Absent the pronouncements in Stores Block, the Commission would likely have greater flexibility on the issue of who bears the undepreciated cost of assets rendered useless as the result of extraordinary events.

The Commission, and this Court, are bound by Stores Block and the subsequent decisions from this Court. Only legislative amendment, reconsideration, or a reversal of Stores Block by the Supreme Court of Canada can change that.

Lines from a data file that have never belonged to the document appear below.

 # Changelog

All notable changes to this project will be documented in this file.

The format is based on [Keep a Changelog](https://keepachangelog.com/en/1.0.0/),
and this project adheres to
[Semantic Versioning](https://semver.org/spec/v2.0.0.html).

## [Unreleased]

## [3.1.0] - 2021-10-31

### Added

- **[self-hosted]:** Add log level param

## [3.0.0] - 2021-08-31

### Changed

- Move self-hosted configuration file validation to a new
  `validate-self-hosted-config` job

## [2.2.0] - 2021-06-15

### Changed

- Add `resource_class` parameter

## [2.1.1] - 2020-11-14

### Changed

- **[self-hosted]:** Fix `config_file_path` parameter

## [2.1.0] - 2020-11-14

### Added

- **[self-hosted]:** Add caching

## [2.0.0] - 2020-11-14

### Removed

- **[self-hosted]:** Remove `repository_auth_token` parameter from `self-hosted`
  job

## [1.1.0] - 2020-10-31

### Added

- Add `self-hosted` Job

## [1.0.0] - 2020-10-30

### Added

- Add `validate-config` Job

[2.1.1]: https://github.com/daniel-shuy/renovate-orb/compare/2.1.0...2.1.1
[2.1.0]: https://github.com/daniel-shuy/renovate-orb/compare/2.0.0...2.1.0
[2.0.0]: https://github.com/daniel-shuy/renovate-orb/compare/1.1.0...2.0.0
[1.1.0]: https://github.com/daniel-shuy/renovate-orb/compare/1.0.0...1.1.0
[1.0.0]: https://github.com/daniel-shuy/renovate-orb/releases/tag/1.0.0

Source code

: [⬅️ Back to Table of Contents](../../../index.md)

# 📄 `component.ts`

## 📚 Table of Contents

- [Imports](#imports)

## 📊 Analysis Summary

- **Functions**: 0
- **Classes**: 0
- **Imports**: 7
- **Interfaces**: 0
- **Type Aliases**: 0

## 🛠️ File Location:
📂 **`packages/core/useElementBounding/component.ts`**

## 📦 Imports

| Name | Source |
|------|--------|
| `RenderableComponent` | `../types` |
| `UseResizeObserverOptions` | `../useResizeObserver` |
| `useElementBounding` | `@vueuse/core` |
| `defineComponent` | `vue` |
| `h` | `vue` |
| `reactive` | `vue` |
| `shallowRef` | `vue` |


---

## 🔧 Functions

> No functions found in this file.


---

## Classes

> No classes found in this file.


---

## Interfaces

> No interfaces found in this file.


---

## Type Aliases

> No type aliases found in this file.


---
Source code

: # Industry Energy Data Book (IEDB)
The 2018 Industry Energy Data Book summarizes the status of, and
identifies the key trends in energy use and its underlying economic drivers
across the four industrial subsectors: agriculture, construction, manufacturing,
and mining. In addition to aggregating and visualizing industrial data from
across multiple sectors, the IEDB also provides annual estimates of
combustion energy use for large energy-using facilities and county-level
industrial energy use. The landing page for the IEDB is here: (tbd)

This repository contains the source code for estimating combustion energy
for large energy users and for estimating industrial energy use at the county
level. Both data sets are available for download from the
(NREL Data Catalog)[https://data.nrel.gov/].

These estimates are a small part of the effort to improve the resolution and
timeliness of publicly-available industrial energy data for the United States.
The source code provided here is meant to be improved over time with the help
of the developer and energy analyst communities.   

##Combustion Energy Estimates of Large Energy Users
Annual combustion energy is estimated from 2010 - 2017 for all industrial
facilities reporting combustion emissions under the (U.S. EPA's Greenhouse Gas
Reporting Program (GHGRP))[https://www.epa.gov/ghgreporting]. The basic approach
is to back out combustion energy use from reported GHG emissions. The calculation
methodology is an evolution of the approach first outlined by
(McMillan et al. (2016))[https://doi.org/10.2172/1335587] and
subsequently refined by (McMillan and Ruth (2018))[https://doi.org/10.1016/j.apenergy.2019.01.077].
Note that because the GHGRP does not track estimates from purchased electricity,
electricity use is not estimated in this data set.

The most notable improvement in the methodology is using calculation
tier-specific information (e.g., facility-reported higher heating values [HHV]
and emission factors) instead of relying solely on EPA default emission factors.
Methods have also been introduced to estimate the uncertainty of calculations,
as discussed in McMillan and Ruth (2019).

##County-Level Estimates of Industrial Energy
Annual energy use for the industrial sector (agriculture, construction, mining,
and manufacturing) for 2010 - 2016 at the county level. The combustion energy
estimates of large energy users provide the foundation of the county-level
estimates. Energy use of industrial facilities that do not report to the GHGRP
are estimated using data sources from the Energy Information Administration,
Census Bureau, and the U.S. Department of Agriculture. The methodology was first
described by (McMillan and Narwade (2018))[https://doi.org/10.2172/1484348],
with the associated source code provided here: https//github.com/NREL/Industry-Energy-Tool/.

132. The Commission appreciates the difficulty utilities face operating in an environment where they must anticipate reasonably foreseeable future events, not just to properly align depreciation parameters but also to reduce the risk of shareholder losses due to an extraordinary retirement. Notwithstanding these efforts, utilities recognize that shareholder losses are likely to occur despite having acted prudently in conducting their operations. Similarly, it is not in the interest of customers that they pay higher rates that reflect risk-adjusted returns or depreciation parameters and investment decisions which factor in every possible retirement contingency. It is also not in the interest of customers that utilities incur higher borrowing costs or that the delivery of safe and reliable service be compromised due to financial hardship resulting from an extraordinary retirement. Further, it is in the interest of neither utilities nor customers to engage in continual fractious debate in characterizing retirements. Again, no party benefits if utilities are compelled to respond to negative economic incentives by adopting risk-averse policies that impede regulatory efficiencies or improvements in service or reliability where prudent investment would otherwise occur. These are perhaps some of the possible deleterious effects on the regulation of utilities in Alberta noted by the courts.

Less Deference

Courts have often extended deference to energy regulators, particularly when they are interpreting their home statute. The high-water mark in Canada was the decision of Justice Brian O’Ferrall in Capital Power v Alberta Utilities Commission88 that was the subject of an article in the Energy Regulation Quarterly.89 Similar principles have been developed in the United States where it is called the Chevron doctrine,90 which has been applied in U.S. cases91 although that has been reduced in recent decisions.92

A decision of the Supreme Court of Canada, in December 2019, in Vavilov93 appears to reduce the degree of deference in Canadian law as well. There are many Canadian energy regulators whose decisions are subject to review by the courts pursuant to express statutory rights of appeal. Other cases where there is no statutory right of appeal are nonetheless subject to judicial appeal by the courts. In either case, the regulatory decisions are reviewed by the courts with respect to the merits of the decision, as well as for breaches of procedural fairness or natural justice. In either case, the review on the merits turns on the application of the standard of review to be applied. It is either a non-deferential “correctness” standard or alternatively a deferential “reasonableness” standard. Tribunals, such as energy regulators, are usually granted the latter treatment.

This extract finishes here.